Monday, December 26, 2005

Just Playing God

Wow, I can hardly believe it has been two and a half weeks since I last wrote. One reason for the delay has been the general business of the season, but another reason has been the need to ponder my response to Ernie's most recent contribution to our dialog. After one quick clarification on his summary of my last post, I will try to address his suggested possible alternative afterlife scenarios.

First, the clarification: After quoting my response to one of his previous questions, Ernie said:

I apologize, my question was perhaps misleading. My point was rather, "if God created the universe, but there were no afterlife, would you consider life itself evidence of God's injustice?"

My answer to this question is "No." It might be evidence of God's unfairness, but we have already discarded fairness from this particular line of argument, or at least, I have. Potentially, I could be convinced otherwise, but I would not at present consider that this life in the absence of an afterlife to be evidence of God's injustice. (It should go without saying, but I will say it anyway, that I have been speaking of God as if he exists only for the sake of argument, as it gets tiring making that qualification all of the time.)

In order to probe my understanding of justice, Ernie has suggested a number of possible afterlife scenarios and wonders which ones I would consider just. First, let me point out a minor incongruity in Ernie's formulation, which happens also to relate to an important asymmetry in my view of afterlife consequences. Ernie wonders "what (if any) punitive behavior by God would/could be consistent with [my] understanding of justice." But the general stress of his alternative scenarios is not on punishment (hell) but on reward (heaven). For me this is an important distinction to be made. As far as justice goes, at least insofar as it relates to my argument, the important aspect is that God cannot impose consequences worse than some limit without transgressing into injustice.

I am not particularly concerned in this argument if God chooses to provide better than what somebody deserves. In fact, a main thrust of Christian theology is that nobody deserves heaven and anybody who reaches heaven is getting better than what they deserve. I think there are people who would argue against God's justice on those grounds. While I am sympathetic to those arguments, I do not find them as compelling as the argument for God's injustice on the basis of eternal damnation.

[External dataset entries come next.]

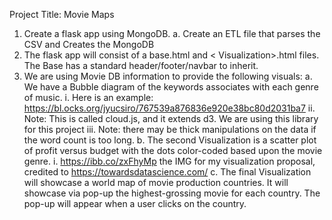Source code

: Project Title: Movie Maps
1)	Create a flask app using MongoDB.
    a.	Create an ETL file that parses the CSV and Creates the MongoDB
2)	The flask app will consist of a base.html and < Visualization>.html files. The Base has a standard header/footer/navbar to inherit.
3)	We are using Movie DB information to provide the following visuals:
    a.	We have a Bubble diagram of the keywords associates with each genre of music.
        i.	Here is an example: https://bl.ocks.org/jyucsiro/767539a876836e920e38bc80d2031ba7
        ii.	Note: This is called cloud.js, and it extends d3. We are using this library for this project
        iii.	Note: there may be thick manipulations on the data if the word count is too long.
    b.	The second Visualization is a scatter plot of profit versus budget with the dots color-coded based upon the movie genre.
        i.	https://ibb.co/zxFhyMp the IMG for my visualization proposal, credited to https://towardsdatascience.com/ 
    c.	The final Visualization will showcase a world map of movie production countries. It will showcase via pop-up the highest-grossing movie for each country. The pop-up will appear when a user clicks on  the country.
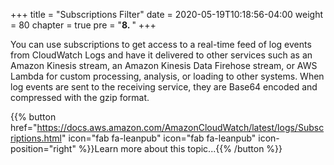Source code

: +++
title = "Subscriptions Filter"
date = 2020-05-19T10:18:56-04:00
weight = 80
chapter = true
pre = "<b>8. </b>"
+++

You can use subscriptions to get access to a real-time feed of log events from CloudWatch Logs and have it delivered to other services such as an Amazon Kinesis stream, an Amazon Kinesis Data Firehose stream, or AWS Lambda for custom processing, analysis, or loading to other systems. When log events are sent to the receiving service, they are Base64 encoded and compressed with the gzip format.


{{% button href="https://docs.aws.amazon.com/AmazonCloudWatch/latest/logs/Subscriptions.html" icon="fab fa-leanpub" icon="fab fa-leanpub" icon-position="right"  %}}Learn more about this topic...{{% /button %}}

Given this asymmetry, I am not sure that responding to each of Ernie's scenarios as stated will helpful. Still, I will try to explain further how my understanding of justice applies to several possibilities.

One possibility is that there is no afterlife (but we are still positing the existence of God). Would what we observe about life then imply that God is unjust? My short answer: I do not know. The longer version: It depends on how much choice we really have, and it may also depend on whether or not God intervenes and in what situations. Certainly there are some who claim that if God can act to prevent evil but does not, then he cannot be called "good", but that may not necessarily make him unjust. On the other hand, this scenario is not at all the one promoted by Christianity. I understand that a more definitive answer might be helpful for understanding where I am coming from, but I do not have a definitive answer.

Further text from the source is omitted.